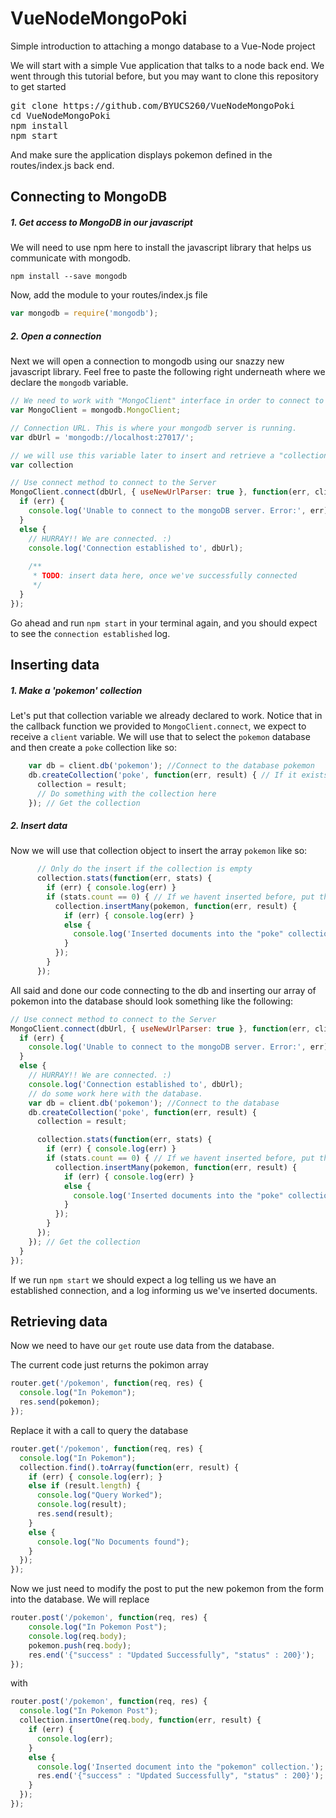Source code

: # VueNodeMongoPoki
Simple introduction to attaching a mongo database to a Vue-Node project

We will start with a simple Vue application that talks to a node back end.  We went through this tutorial before, but you may want to clone this repository to get started
<pre>
git clone https://github.com/BYUCS260/VueNodeMongoPoki
cd VueNodeMongoPoki
npm install
npm start
</pre>

And make sure the application displays pokemon defined in the routes/index.js back end.

## Connecting to MongoDB

##### 1. Get access to MongoDB in our javascript
We will need to use npm here to install the javascript library that helps us communicate with mongodb. 

`npm install --save mongodb`

Now, add the module to your routes/index.js file

```js
var mongodb = require('mongodb');
```

##### 2. Open a connection

Next we will open a connection to mongodb using our snazzy new javascript library. Feel free to paste the following right underneath where we declare the `mongodb` variable.

```js
// We need to work with "MongoClient" interface in order to connect to a mongodb server.
var MongoClient = mongodb.MongoClient;

// Connection URL. This is where your mongodb server is running.
var dbUrl = 'mongodb://localhost:27017/';

// we will use this variable later to insert and retrieve a "collection" of data
var collection

// Use connect method to connect to the Server
MongoClient.connect(dbUrl, { useNewUrlParser: true }, function(err, client) {
  if (err) {
    console.log('Unable to connect to the mongoDB server. Error:', err);
  }
  else {
    // HURRAY!! We are connected. :)
    console.log('Connection established to', dbUrl);
    
    /**
     * TODO: insert data here, once we've successfully connected
     */
  }
});

```

Go ahead and run `npm start` in your terminal again, and you should expect to see the `connection established` log.

## Inserting data

##### 1. Make a 'pokemon' collection
Let's put that collection variable we already declared to work. Notice that in the callback function we provided to `MongoClient.connect`, we expect to receive a `client` variable. We will use that to select the `pokemon` database and then create a `poke` collection like so:

```js
    var db = client.db('pokemon'); //Connect to the database pokemon
    db.createCollection('poke', function(err, result) { // If it exists, it will just connect to it
      collection = result;
      // Do something with the collection here
    }); // Get the collection
```
##### 2. Insert data
Now we will use that collection object to insert the array `pokemon` like so:

```js
      // Only do the insert if the collection is empty
      collection.stats(function(err, stats) {
        if (err) { console.log(err) }
        if (stats.count == 0) { // If we havent inserted before, put the default in
          collection.insertMany(pokemon, function(err, result) {
            if (err) { console.log(err) }
            else {
              console.log('Inserted documents into the "poke" collection. The documents inserted with "_id" are:', result.length, result);
            }
          });
        }
      });
```

All said and done our code connecting to the db and inserting our array of pokemon into the database should look something like the following:

```js
// Use connect method to connect to the Server
MongoClient.connect(dbUrl, { useNewUrlParser: true }, function(err, client) {
  if (err) {
    console.log('Unable to connect to the mongoDB server. Error:', err);
  }
  else {
    // HURRAY!! We are connected. :)
    console.log('Connection established to', dbUrl);
    // do some work here with the database.
    var db = client.db('pokemon'); //Connect to the database
    db.createCollection('poke', function(err, result) {
      collection = result;

      collection.stats(function(err, stats) {
        if (err) { console.log(err) }
        if (stats.count == 0) { // If we havent inserted before, put the default in
          collection.insertMany(pokemon, function(err, result) {
            if (err) { console.log(err) }
            else {
              console.log('Inserted documents into the "poke" collection. The documents inserted with "_id" are:', result.length, result);
            }
          });
        }
      });
    }); // Get the collection
  }
});
```

If we run `npm start` we should expect a log telling us we have an established connection, and a log informing us we've inserted documents.

## Retrieving data

Now we need to have our `get` route use data from the database.

The current code just returns the pokimon array
```js
router.get('/pokemon', function(req, res) {
  console.log("In Pokemon");
  res.send(pokemon);
});
```
Replace it with a call to query the database
```js
router.get('/pokemon', function(req, res) {
  console.log("In Pokemon");
  collection.find().toArray(function(err, result) {
    if (err) { console.log(err); }
    else if (result.length) {
      console.log("Query Worked");
      console.log(result);
      res.send(result);
    }
    else {
      console.log("No Documents found");
    }
  });
});
```
Now we just need to modify the post to put the new pokemon from the form into the database.  We will replace
```js
router.post('/pokemon', function(req, res) {
    console.log("In Pokemon Post");
    console.log(req.body);
    pokemon.push(req.body);
    res.end('{"success" : "Updated Successfully", "status" : 200}');
});
```
with
```js
router.post('/pokemon', function(req, res) {
  console.log("In Pokemon Post");
  collection.insertOne(req.body, function(err, result) {
    if (err) {
      console.log(err);
    }
    else {
      console.log('Inserted document into the "pokemon" collection.');
      res.end('{"success" : "Updated Successfully", "status" : 200}');
    }
  });
});
```


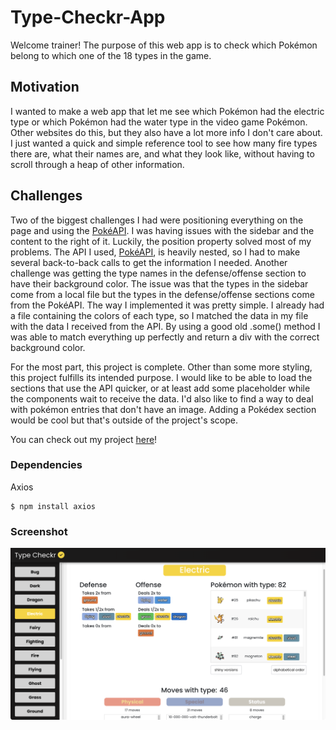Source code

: # Type-Checkr-App

Welcome trainer! The purpose of this web app is to check which Pokémon belong to which one of the 18 types in the game. 

## Motivation
I wanted to make a web app that let me see which Pokémon had the electric type or which Pokémon had the water type in the video game Pokémon. Other websites do this, but they also have a lot more info I don't care about. I just wanted a quick and simple reference tool to see how many fire types there are, what their names are, and what they look like, without having to scroll through a heap of other information.

## Challenges
Two of the biggest challenges I had were positioning everything on the page and using the [PokéAPI](https://pokeapi.co/). I was having issues with the sidebar and the content to the right of it. Luckily, the position property solved most of my problems. The API I used, [PokéAPI](https://pokeapi.co/), is heavily nested, so I had to make several back-to-back calls to get the information I needed. Another challenge was getting the type names in the defense/offense section to have their background color. The issue was that the types in the sidebar come from a local file but the types in the defense/offense sections come from the PokéAPI. The way I implemented it was pretty simple. I already had a file containing the colors of each type, so I matched the data in my file with the data I received from the API. By using a good old .some() method I was able to match everything up perfectly and return a div with the correct background color.

For the most part, this project is complete. Other than some more styling, this project fulfills its intended purpose. I would like to be able to load the sections that use the API quicker, or at least add some placeholder while the components wait to receive the data. I'd also like to find a way to deal with pokémon entries that don't have an image. Adding a Pokédex section would be cool but that's outside of the project's scope.

You can check out my project [here](https://type-checkr-react.netlify.app/)!

### Dependencies

Axios

```
$ npm install axios
```

### Screenshot

![project screenshot](https://github.com/HectorDNuno/type-checker/blob/main/src/assets/project-screenshot.png?raw=true)
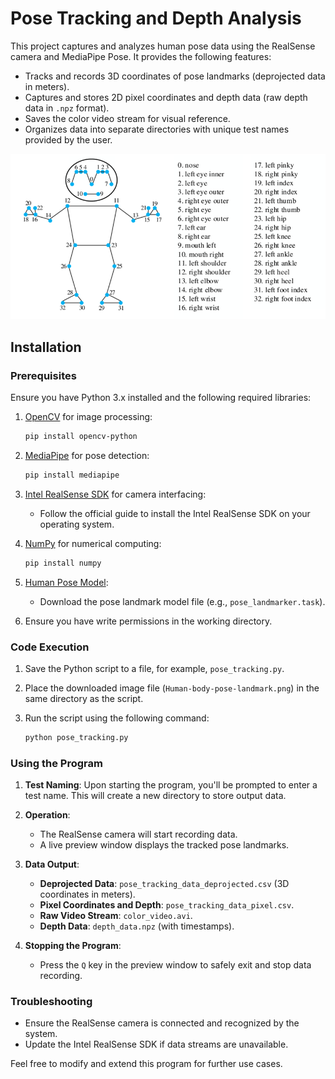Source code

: # Pose Tracking and Depth Analysis

This project captures and analyzes human pose data using the RealSense camera and MediaPipe Pose. It provides the following features:
- Tracks and records 3D coordinates of pose landmarks (deprojected data in meters).
- Captures and stores 2D pixel coordinates and depth data (raw depth data in `.npz` format).
- Saves the color video stream for visual reference.
- Organizes data into separate directories with unique test names provided by the user.

![Pose Landmarks](Human-body-pose-landmark.png)

## Installation

### Prerequisites

Ensure you have Python 3.x installed and the following required libraries:

1. [OpenCV](https://pypi.org/project/opencv-python/) for image processing:
    ```bash
    pip install opencv-python
    ```

2. [MediaPipe](https://google.github.io/mediapipe/solutions/pose.html) for pose detection:
    ```bash
    pip install mediapipe
    ```

3. [Intel RealSense SDK](https://github.com/IntelRealSense/librealsense) for camera interfacing:
    - Follow the official guide to install the Intel RealSense SDK on your operating system.

4. [NumPy](https://pypi.org/project/numpy/) for numerical computing:
    ```bash
    pip install numpy
    ```

5. [Human Pose Model](https://developers.google.com/mediapipe/solutions/vision/pose_landmarker):
    - Download the pose landmark model file (e.g., `pose_landmarker.task`).

6. Ensure you have write permissions in the working directory.

### Code Execution

1. Save the Python script to a file, for example, `pose_tracking.py`.

2. Place the downloaded image file (`Human-body-pose-landmark.png`) in the same directory as the script.

3. Run the script using the following command:
    ```bash
    python pose_tracking.py
    ```

### Using the Program

1. **Test Naming**: Upon starting the program, you'll be prompted to enter a test name. This will create a new directory to store output data.

2. **Operation**:
    - The RealSense camera will start recording data.
    - A live preview window displays the tracked pose landmarks.

3. **Data Output**:
    - **Deprojected Data**: `pose_tracking_data_deprojected.csv` (3D coordinates in meters).
    - **Pixel Coordinates and Depth**: `pose_tracking_data_pixel.csv`.
    - **Raw Video Stream**: `color_video.avi`.
    - **Depth Data**: `depth_data.npz` (with timestamps).

4. **Stopping the Program**:
    - Press the `Q` key in the preview window to safely exit and stop data recording.

### Troubleshooting

- Ensure the RealSense camera is connected and recognized by the system.
- Update the Intel RealSense SDK if data streams are unavailable.

Feel free to modify and extend this program for further use cases.

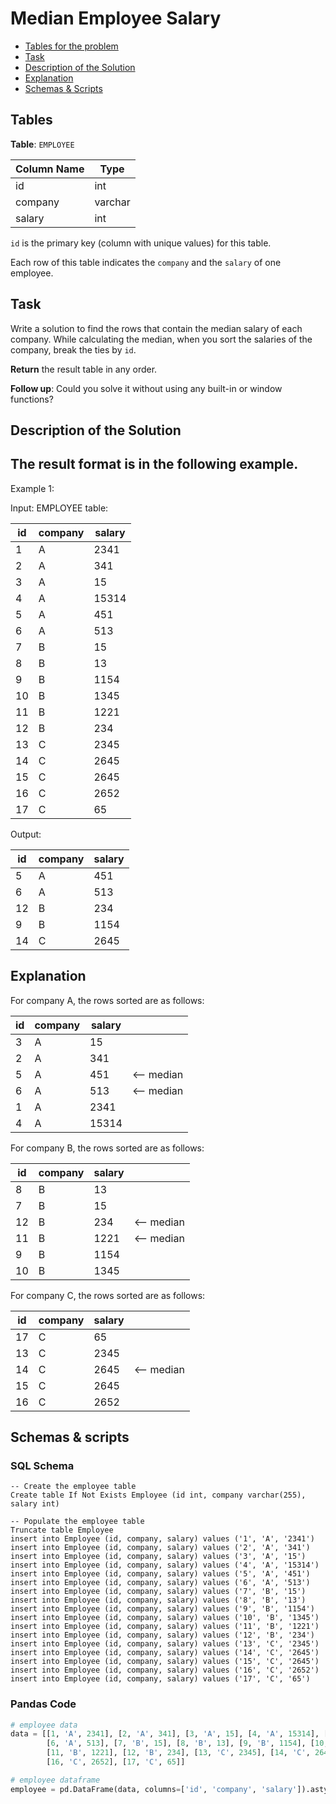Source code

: # Median Employee Salary

- [Tables for the problem](#tables)
- [Task](#task)
- [Description of the Solution](#description-of-the-solution)
- [Explanation](#explanation)
- [Schemas & Scripts](#schemas--scripts)

## Tables 

**Table**: `EMPLOYEE`

| Column Name | Type    |
|-------------|---------|
| id          | int     |
| company     | varchar |
| salary      | int     |

`id` is the primary key (column with unique values) for this table.

Each row of this table indicates the `company` and the `salary` of one employee.

## Task

Write a solution to find the rows that contain the median salary of each company. While calculating the median, 
when you sort the salaries of the company, break the ties by `id`.

**Return** the result table in any order.

**Follow up**: Could you solve it without using any built-in or window functions?

## Description of the Solution ##

The result format is in the following example.
-
Example 1:

Input: 
EMPLOYEE table:

| id  | company | salary |
|-----|---------|--------|
| 1   | A       | 2341   |
| 2   | A       | 341    |
| 3   | A       | 15     |
| 4   | A       | 15314  |
| 5   | A       | 451    |
| 6   | A       | 513    |
| 7   | B       | 15     |
| 8   | B       | 13     |
| 9   | B       | 1154   |
| 10  | B       | 1345   |
| 11  | B       | 1221   |
| 12  | B       | 234    |
| 13  | C       | 2345   |
| 14  | C       | 2645   |
| 15  | C       | 2645   |
| 16  | C       | 2652   |
| 17  | C       | 65     |

Output: 

| id  | company | salary |
|-----|---------|--------|
| 5   | A       | 451    |
| 6   | A       | 513    |
| 12  | B       | 234    |
| 9   | B       | 1154   |
| 14  | C       | 2645   |

## Explanation ##

For company A, the rows sorted are as follows:

| id  | company | salary |            |
|-----|---------|--------|------------|
| 3   | A       | 15     |            |
| 2   | A       | 341    |            |
| 5   | A       | 451    | <-- median |
| 6   | A       | 513    | <-- median |
| 1   | A       | 2341   |            |
| 4   | A       | 15314  |            |

For company B, the rows sorted are as follows:

| id  | company | salary |            |
|-----|---------|--------|------------|
| 8   | B       | 13     |            |
| 7   | B       | 15     |            |
| 12  | B       | 234    | <-- median |
| 11  | B       | 1221   | <-- median |
| 9   | B       | 1154   |            |
| 10  | B       | 1345   |            |

For company C, the rows sorted are as follows:

| id  | company | salary |            |
|-----|---------|--------|------------|
| 17  | C       | 65     |            |
| 13  | C       | 2345   |            |
| 14  | C       | 2645   | <-- median |
| 15  | C       | 2645   |            |
| 16  | C       | 2652   |            |

## Schemas & scripts

### SQL Schema

```genericsql
-- Create the employee table
Create table If Not Exists Employee (id int, company varchar(255), salary int)

-- Populate the employee table    
Truncate table Employee
insert into Employee (id, company, salary) values ('1', 'A', '2341')
insert into Employee (id, company, salary) values ('2', 'A', '341')
insert into Employee (id, company, salary) values ('3', 'A', '15')
insert into Employee (id, company, salary) values ('4', 'A', '15314')
insert into Employee (id, company, salary) values ('5', 'A', '451')
insert into Employee (id, company, salary) values ('6', 'A', '513')
insert into Employee (id, company, salary) values ('7', 'B', '15')
insert into Employee (id, company, salary) values ('8', 'B', '13')
insert into Employee (id, company, salary) values ('9', 'B', '1154')
insert into Employee (id, company, salary) values ('10', 'B', '1345')
insert into Employee (id, company, salary) values ('11', 'B', '1221')
insert into Employee (id, company, salary) values ('12', 'B', '234')
insert into Employee (id, company, salary) values ('13', 'C', '2345')
insert into Employee (id, company, salary) values ('14', 'C', '2645')
insert into Employee (id, company, salary) values ('15', 'C', '2645')
insert into Employee (id, company, salary) values ('16', 'C', '2652')
insert into Employee (id, company, salary) values ('17', 'C', '65')
```

### Pandas Code

```python
# employee data
data = [[1, 'A', 2341], [2, 'A', 341], [3, 'A', 15], [4, 'A', 15314], [5, 'A', 451],
        [6, 'A', 513], [7, 'B', 15], [8, 'B', 13], [9, 'B', 1154], [10, 'B', 1345], 
        [11, 'B', 1221], [12, 'B', 234], [13, 'C', 2345], [14, 'C', 2645], [15, 'C', 2645], 
        [16, 'C', 2652], [17, 'C', 65]]

# employee dataframe
employee = pd.DataFrame(data, columns=['id', 'company', 'salary']).astype({'id':'Int64', 'company':'object', 'salary':'Int64'})
```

-*-*-

> **What you are asked to do**
Every line above that holds "solutions" counts once; state the total and nothing else.

> **Task output**
2